Die Forderungen an Bundesregierung und Bundestag 

  1. Verbindlichkeit wiederherstellen: Rahmenempfehlungen als bundesweite Mindeststandards mit Bindungswirkung, einschließlich Berücksichtigungspflicht in den Entgeltverträgen und Ersatzvornahmekompetenz des Bundes.
  2. Fachliche Expertise mit Stimmrecht: Leistungserbringer und wissenschaftliche Fachgesellschaften gehören mit Stimme an den Tisch des Fachgremiums. 
  3. Verbindliche Ersteinschätzung ins Gesetz: Der Bundestag muss aufnehmen, was im Bundesrat entfallen ist – nach dem Vorbild der österreichischen Gesundheitsnummer 1450, nicht als Prüfauftrag, sondern als Regelungsauftrag. 
  4. Keine Verwässerung der Erreichbarkeit: Festhalten am 30-Minuten-Kriterium für Integrierte Notfallzentren und an verbindlichen Eintreffzeiten des aufsuchenden Dienstes. 
  5. Tempo statt Fristenpoker: Übergangsfristen von maximal 24 Monaten statt der beschlossenen 36. 

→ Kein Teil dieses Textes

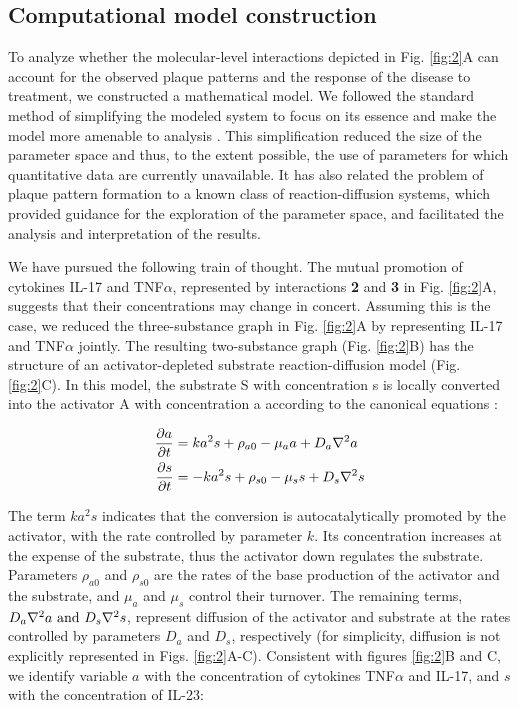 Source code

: \subsection{Computational model construction}
To analyze whether the molecular-level interactions depicted in Fig. \ref{fig:2}A can account for the observed plaque patterns and the response of the disease to treatment, we constructed a mathematical model. We followed the standard method of simplifying the modeled system to focus on its essence and make the model more amenable to analysis \citep{bak1996, gaines1977, prusinkiewicz1998}. This simplification reduced the size of the parameter space and thus, to the extent possible, the use of parameters for which quantitative data are currently unavailable. It has also related the problem of plaque pattern formation to a known class of reaction-diffusion systems, which provided guidance for the exploration of the parameter space, and facilitated the analysis and interpretation of the results.
 
We have pursued the following train of thought. The mutual promotion of cytokines IL-17 and TNF$\alpha$, represented by interactions \textbf{2} and \textbf{3} in Fig. \ref{fig:2}A, suggests that their concentrations may change in concert. Assuming this is the case, we reduced the three-substance graph in Fig. \ref{fig:2}A by representing IL-17 and TNF$\alpha$ jointly. The resulting two-substance graph (Fig. \ref{fig:2}B) has the structure of an activator-depleted substrate reaction-diffusion model \citep{gierer1972, marcon2016}(Fig. \ref{fig:2}C). In this model, the substrate S with concentration s is locally converted into the activator A with concentration a according to the canonical equations \citep{gierer1972, meinhardt1982}:

\begin{equation}
	\begin{aligned} \label{eq:ahPsoriasis}
	\frac{\partial a}{\partial t} &= ka^2s+\rho_{a0}-\mu_a a + D_a \nabla^2 a \\
	\frac{\partial s}{\partial t} &= -ka^2s+\rho_{s0}-\mu_s s + D_s \nabla^2 s
	\end{aligned}
\end{equation}

The term $ka^2s$ indicates that the conversion is autocatalytically promoted by the activator, with the rate controlled by parameter $k$. Its concentration increases at the expense of the substrate, thus the activator down regulates the substrate. Parameters $\rho_{a0}$ and $\rho_{s0}$ are the rates of the base production of the activator and the substrate, and $\mu_a$ and $\mu_s$ control their turnover. The remaining terms, $D_a \nabla^2 a \text{ and } D_s \nabla^2 s$, represent diffusion of the activator and substrate at the rates controlled by parameters $D_a$ and $D_s$, respectively (for simplicity, diffusion is not explicitly represented in Figs. \ref{fig:2}A-C). Consistent with figures \ref{fig:2}B and C, we identify variable $a$ with the concentration of cytokines TNF$\alpha$ and IL-17, and $s$ with the concentration of IL-23:

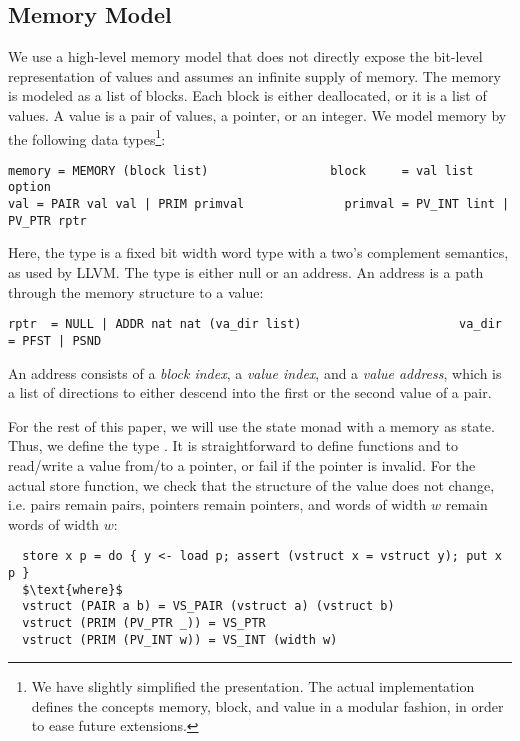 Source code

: \documentclass[a4paper,USenglish,cleveref, autoref]{lipics-v2019}
\begin{document}
\subsection{Memory Model}
We use a high-level memory model that does not directly expose the bit-level representation of values and assumes an infinite supply of memory. 
The memory is modeled as a list of blocks. Each block is either deallocated, or it is a list of values.
A value is a pair of values, a pointer, or an integer. We model memory by the following data types\footnote{We have slightly simplified the presentation. 
The actual implementation defines the concepts memory, block, and value in a modular fashion, in order to ease future extensions.
}:
\begin{lstlisting}
memory = MEMORY (block list)                 block     = val list option
val = PAIR val val | PRIM primval              primval = PV_INT lint | PV_PTR rptr
\end{lstlisting}
%
Here, the type  is a fixed bit width word type with a two's complement semantics, as used by LLVM. 
The type  is either null or an address. An address is a path through the memory structure to a value:
\begin{lstlisting}
rptr  = NULL | ADDR nat nat (va_dir list)                      va_dir = PFST | PSND
\end{lstlisting}
An address consists of a \emph{block index}, a \emph{value index}, and a \emph{value address}, which is a list of directions 
to either descend into the first or the second value of a pair.

For the rest of this paper, we will use the state monad with a memory as state. Thus, we define the type .
It is straightforward to define functions  and  to read/write a value from/to a pointer, 
or fail if the pointer is invalid.
For the actual store function, we check that the structure of the value does not change, i.e. pairs remain pairs, pointers remain pointers, and words of width $w$ remain words of width $w$:
\begin{lstlisting}
  store x p = do { y <- load p; assert (vstruct x = vstruct y); put x p }
  $\text{where}$
  vstruct (PAIR a b) = VS_PAIR (vstruct a) (vstruct b)
  vstruct (PRIM (PV_PTR _)) = VS_PTR
  vstruct (PRIM (PV_INT w)) = VS_INT (width w) 
\end{lstlisting}
\end{document}
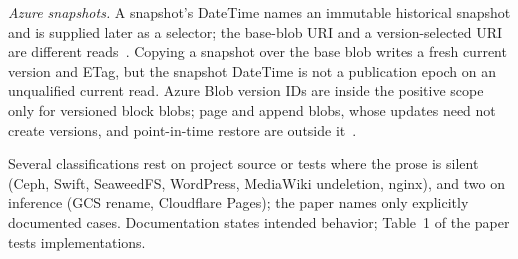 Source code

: \emph{Azure snapshots.} A snapshot's DateTime names an immutable historical
snapshot and is supplied later as a  selector; the base-blob URI
and a version-selected URI are different reads~\cite{azuresnapshot}. Copying a
snapshot over the base blob writes a fresh current version and ETag, but the
snapshot DateTime is not a publication epoch on an unqualified current read.
Azure Blob version IDs are inside the positive scope only for versioned block
blobs; page and append blobs, whose updates need not create versions, and
point-in-time restore are outside it~\cite{azureversioning}.

Several classifications rest on project source or tests where the prose is
silent (Ceph, Swift, SeaweedFS, WordPress, MediaWiki undeletion, nginx), and
two on inference (GCS rename, Cloudflare Pages); the paper names only
explicitly documented cases. Documentation states intended behavior;
Table~1 of the paper tests implementations.
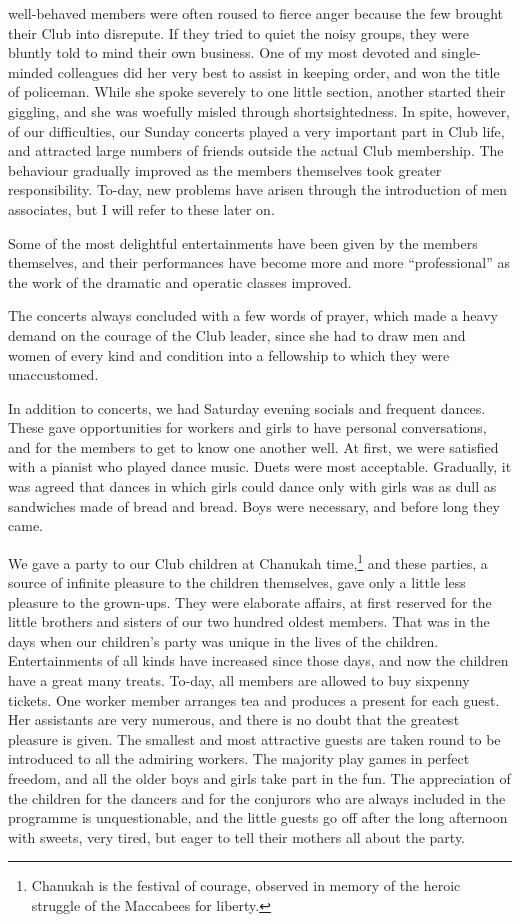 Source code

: well-behaved members were often roused to fierce anger
because the few brought their Club into disrepute. If
they tried to quiet the noisy groups, they were bluntly
told to mind their own business. One of my most
devoted and single-minded colleagues did her very best
to assist in keeping order, and won the title of policeman.
While she spoke severely to one little section, another
started their giggling, and she was woefully misled
through shortsightedness. In spite, however, of our
difficulties, our Sunday concerts played a very important part
in Club life, and attracted large numbers of friends
outside the actual Club membership. The behaviour
gradually improved as the members themselves took greater
responsibility. To-day, new problems have arisen through
the introduction of men associates, but I will refer to
these later on.

Some of the most delightful entertainments have been
given by the members themselves, and their performances
have become more and more “professional” as the work
of the dramatic and operatic classes improved.

The concerts always concluded with a few words of
prayer, which made a heavy demand on the courage of
the Club leader, since she had to draw men and women
of every kind and condition into a fellowship to which
they were unaccustomed.

In addition to concerts, we had Saturday evening
socials and frequent dances. These gave opportunities for
workers and girls to have personal conversations, and for
the members to get to know one another well. At first,
we were satisfied with a pianist who played dance music.
Duets were most acceptable. Gradually, it was agreed
that dances in which girls could dance only with girls
was as dull as sandwiches made of bread and bread. Boys
were necessary, and before long they came.

We gave a party to our Club children at Chanukah
time,\footnote{Chanukah is the festival of courage,
observed in memory of the heroic
struggle of the Maccabees for liberty.}
and these parties, a source of infinite pleasure
to the children themselves, gave only a little less
pleasure to the grown-ups. They were elaborate affairs,
at first reserved for the little brothers and sisters of our
two hundred oldest members. That was in the days
when our children’s party was unique in the
lives of the children. Entertainments of all kinds have
increased since those days, and now the children have a
great many treats. To-day, all members are allowed to
buy sixpenny tickets. One worker member arranges tea
and produces a present for each guest. Her assistants are
very numerous, and there is no doubt that the greatest
pleasure is given. The smallest and most attractive guests
are taken round to be introduced to all the admiring
workers. The majority play games in perfect freedom,
and all the older boys and girls take part in the fun. The
appreciation of the children for the dancers and for the
conjurors who are always included in the programme is
unquestionable, and the little guests go off after the long
afternoon with sweets, very tired, but eager to tell their
mothers all about the party.

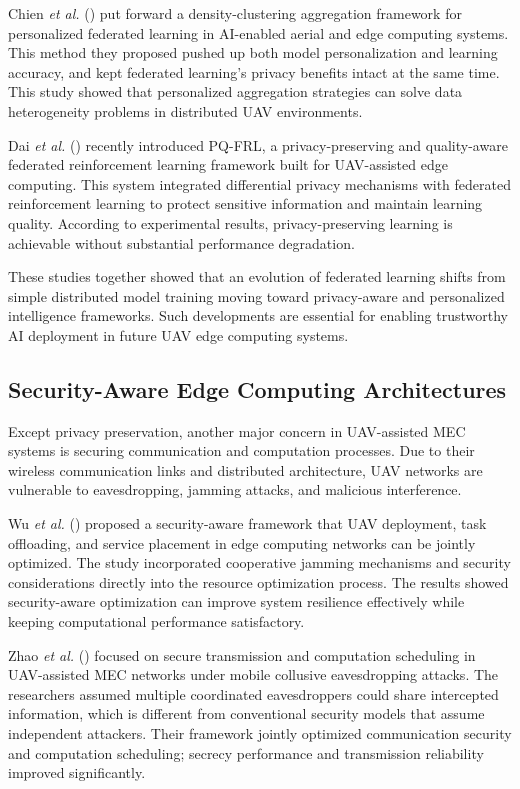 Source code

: \documentclass[a4paper, 12pt]{article}
\begin{document}
Chien \textit{et al.} (\cite{Chien2025}) put forward a density-clustering aggregation framework for personalized federated learning in AI-enabled aerial and edge computing systems. This method they proposed pushed up both model personalization and learning accuracy, and kept federated learning's privacy benefits intact at the same time. This study showed that personalized aggregation strategies can solve data heterogeneity problems in distributed UAV environments.

Dai \textit{et al.} (\cite{Dai2026}) recently introduced PQ-FRL, a privacy-preserving and quality-aware federated reinforcement learning framework built for UAV-assisted edge computing. This system integrated differential privacy mechanisms with federated reinforcement learning to protect sensitive information and maintain learning quality. According to experimental results, privacy-preserving learning is achievable without substantial performance degradation.

These studies together showed that an evolution of federated learning shifts from simple distributed model training moving toward privacy-aware and personalized intelligence frameworks. Such developments are essential for enabling trustworthy AI deployment in future UAV edge computing systems.

\subsection*{Security-Aware Edge Computing Architectures}
Except privacy preservation, another major concern in UAV-assisted MEC systems is securing communication and computation processes. Due to their wireless communication links and distributed architecture, UAV networks are vulnerable to eavesdropping, jamming attacks, and malicious interference.

Wu \textit{et al.} (\cite{Wu2025Security}) proposed a security-aware framework that UAV deployment, task offloading, and service placement in edge computing networks can be jointly optimized. The study incorporated cooperative jamming mechanisms and security considerations directly into the resource optimization process. The results showed security-aware optimization can improve system resilience effectively while keeping computational performance satisfactory.

Zhao \textit{et al.} (\cite{Zhao2025SecureTransmission}) focused on secure transmission and computation scheduling in UAV-assisted MEC networks under mobile collusive eavesdropping attacks. The researchers assumed multiple coordinated eavesdroppers could share intercepted information, which is different from conventional security models that assume independent attackers. Their framework jointly optimized communication security and computation scheduling; secrecy performance and transmission reliability improved significantly.
\end{document}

„Der Bundestag hat jetzt die Wahl: Er kann aus diesem Gesetz die größte Strukturreform des Rettungswesens seit den 1970er-Jahren machen – oder das nächste Kapitel im Buch der verpassten Chancen. Wir werden jeden Abgeordneten daran messen, auf welcher Seite dieser Entscheidung er steht“, kommentiert Steiger.

Die Björn Steiger Stiftung wird das parlamentarische Verfahren als Stellungnahmegeberin weiter eng begleiten und steht Bundestag, Bundesregierung und Ländern mit ihrer Expertise zur Verfügung.